I found the recipe on the Serious Eats website. (Unpaid endorsement: If you enjoy Sugar Talk, baking, cooking and or reading in general, get yourself over to that website and subscribe to its weekly e-newsletter.) I followed the recipe more or less as written with the following exception: I used Murphy’s Stout instead of Guinness. Other notes of interest:
- The recipe indicates it will make 24 cupcakes, however, I filled the cupcake liners to nearly full and had enough batter only for 20 cupcakes. I made a second, half batch and reduced the fill level to about two-thirds and still only had 10 cupcakes.

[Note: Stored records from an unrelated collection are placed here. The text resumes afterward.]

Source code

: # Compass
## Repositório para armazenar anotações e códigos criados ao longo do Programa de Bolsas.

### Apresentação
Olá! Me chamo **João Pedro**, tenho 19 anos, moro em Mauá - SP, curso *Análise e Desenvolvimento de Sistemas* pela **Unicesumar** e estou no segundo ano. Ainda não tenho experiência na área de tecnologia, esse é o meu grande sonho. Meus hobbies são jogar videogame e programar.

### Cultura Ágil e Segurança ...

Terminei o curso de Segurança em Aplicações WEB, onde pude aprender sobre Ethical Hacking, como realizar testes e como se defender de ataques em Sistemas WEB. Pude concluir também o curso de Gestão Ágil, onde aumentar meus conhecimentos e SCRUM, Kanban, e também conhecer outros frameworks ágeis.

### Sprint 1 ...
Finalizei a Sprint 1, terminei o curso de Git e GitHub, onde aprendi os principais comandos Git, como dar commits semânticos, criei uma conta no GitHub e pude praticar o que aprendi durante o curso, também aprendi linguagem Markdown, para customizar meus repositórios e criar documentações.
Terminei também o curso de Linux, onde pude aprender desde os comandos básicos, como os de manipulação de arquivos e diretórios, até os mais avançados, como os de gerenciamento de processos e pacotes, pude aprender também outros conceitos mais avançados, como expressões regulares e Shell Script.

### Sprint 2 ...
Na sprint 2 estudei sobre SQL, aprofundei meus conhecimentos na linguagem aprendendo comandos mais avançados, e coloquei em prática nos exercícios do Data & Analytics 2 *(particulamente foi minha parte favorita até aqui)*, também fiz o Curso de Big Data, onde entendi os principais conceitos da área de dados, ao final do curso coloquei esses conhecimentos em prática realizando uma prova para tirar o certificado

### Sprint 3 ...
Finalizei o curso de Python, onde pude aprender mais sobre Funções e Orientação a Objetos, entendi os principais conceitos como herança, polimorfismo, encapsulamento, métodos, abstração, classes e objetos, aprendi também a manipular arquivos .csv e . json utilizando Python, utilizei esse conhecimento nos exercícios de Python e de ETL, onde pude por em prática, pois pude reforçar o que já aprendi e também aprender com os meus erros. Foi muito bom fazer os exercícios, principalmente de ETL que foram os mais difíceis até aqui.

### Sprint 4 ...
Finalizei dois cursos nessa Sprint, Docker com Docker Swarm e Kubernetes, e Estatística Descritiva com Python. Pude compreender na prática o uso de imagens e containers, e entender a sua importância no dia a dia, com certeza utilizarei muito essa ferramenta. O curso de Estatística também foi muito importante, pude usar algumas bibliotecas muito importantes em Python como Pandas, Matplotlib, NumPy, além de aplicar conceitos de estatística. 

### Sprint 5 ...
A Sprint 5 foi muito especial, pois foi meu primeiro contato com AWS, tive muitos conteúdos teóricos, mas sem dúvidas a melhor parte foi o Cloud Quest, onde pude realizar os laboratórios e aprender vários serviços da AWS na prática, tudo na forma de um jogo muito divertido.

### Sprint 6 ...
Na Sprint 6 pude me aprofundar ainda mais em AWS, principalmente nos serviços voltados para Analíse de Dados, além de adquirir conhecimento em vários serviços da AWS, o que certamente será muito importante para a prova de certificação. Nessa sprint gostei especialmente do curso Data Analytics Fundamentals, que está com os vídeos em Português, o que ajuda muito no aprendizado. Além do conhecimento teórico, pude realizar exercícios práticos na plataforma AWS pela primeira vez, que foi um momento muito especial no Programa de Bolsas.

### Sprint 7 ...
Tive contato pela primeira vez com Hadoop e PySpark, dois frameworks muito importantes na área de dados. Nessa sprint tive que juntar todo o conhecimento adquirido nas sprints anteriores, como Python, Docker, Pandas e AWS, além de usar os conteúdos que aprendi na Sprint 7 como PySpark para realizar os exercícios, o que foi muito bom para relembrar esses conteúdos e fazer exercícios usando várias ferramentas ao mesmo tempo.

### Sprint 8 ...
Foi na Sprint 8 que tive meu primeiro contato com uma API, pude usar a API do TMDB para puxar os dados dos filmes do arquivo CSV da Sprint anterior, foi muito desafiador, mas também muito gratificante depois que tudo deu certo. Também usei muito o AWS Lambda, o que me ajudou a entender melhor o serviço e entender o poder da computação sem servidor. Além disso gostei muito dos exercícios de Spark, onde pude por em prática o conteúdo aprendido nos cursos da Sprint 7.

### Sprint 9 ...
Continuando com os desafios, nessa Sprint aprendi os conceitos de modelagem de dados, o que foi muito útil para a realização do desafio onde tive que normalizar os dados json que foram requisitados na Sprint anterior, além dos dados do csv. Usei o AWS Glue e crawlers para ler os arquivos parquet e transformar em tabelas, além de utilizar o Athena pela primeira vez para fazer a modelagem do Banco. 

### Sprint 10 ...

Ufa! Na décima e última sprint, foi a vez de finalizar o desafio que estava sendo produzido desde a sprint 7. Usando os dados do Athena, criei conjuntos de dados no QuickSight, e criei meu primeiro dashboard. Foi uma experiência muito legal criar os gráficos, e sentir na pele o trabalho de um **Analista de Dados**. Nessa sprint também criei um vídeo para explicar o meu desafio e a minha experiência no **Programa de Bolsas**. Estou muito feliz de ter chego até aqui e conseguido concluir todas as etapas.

So, I think you would be hard pressed to get 24 cupcakes out of this recipe.
- The cooking time was exactly 20 minutes.
- Fair disclosure (to my readers, not the eaters): I used Scotch whiskey, not Irish whiskey. I think someone would need to have an incredibly sophisticated palate to know the difference. Let’s just put it this way, I didn’t get any complaints.
- The recipe indicates that you can/should double the frosting recipe if you prefer a lot of frosting on each cupcake. I doubled the frosting recipe and made a batch and a half (30 cupcakes total) and still had leftover frosting. You would need to put an almost unappealing amount of frosting on each cupcake if you were to double the recipe and use it just for 20-24 cupcakes. Don’t double the frosting recipe.
Care to take a look at how it went? Here you go:
Getting the cupcakes ready for the filling. Notice the perfectly cut out center area? Not the work of my steady hand, but yet another kitchen gadget for the gadget drawer: the cupcake corer, made specifically for the purpose of disemboweling cupcakes. I got mine at Williams-Sonoma for only five bucks so, really, I couldn’t resist.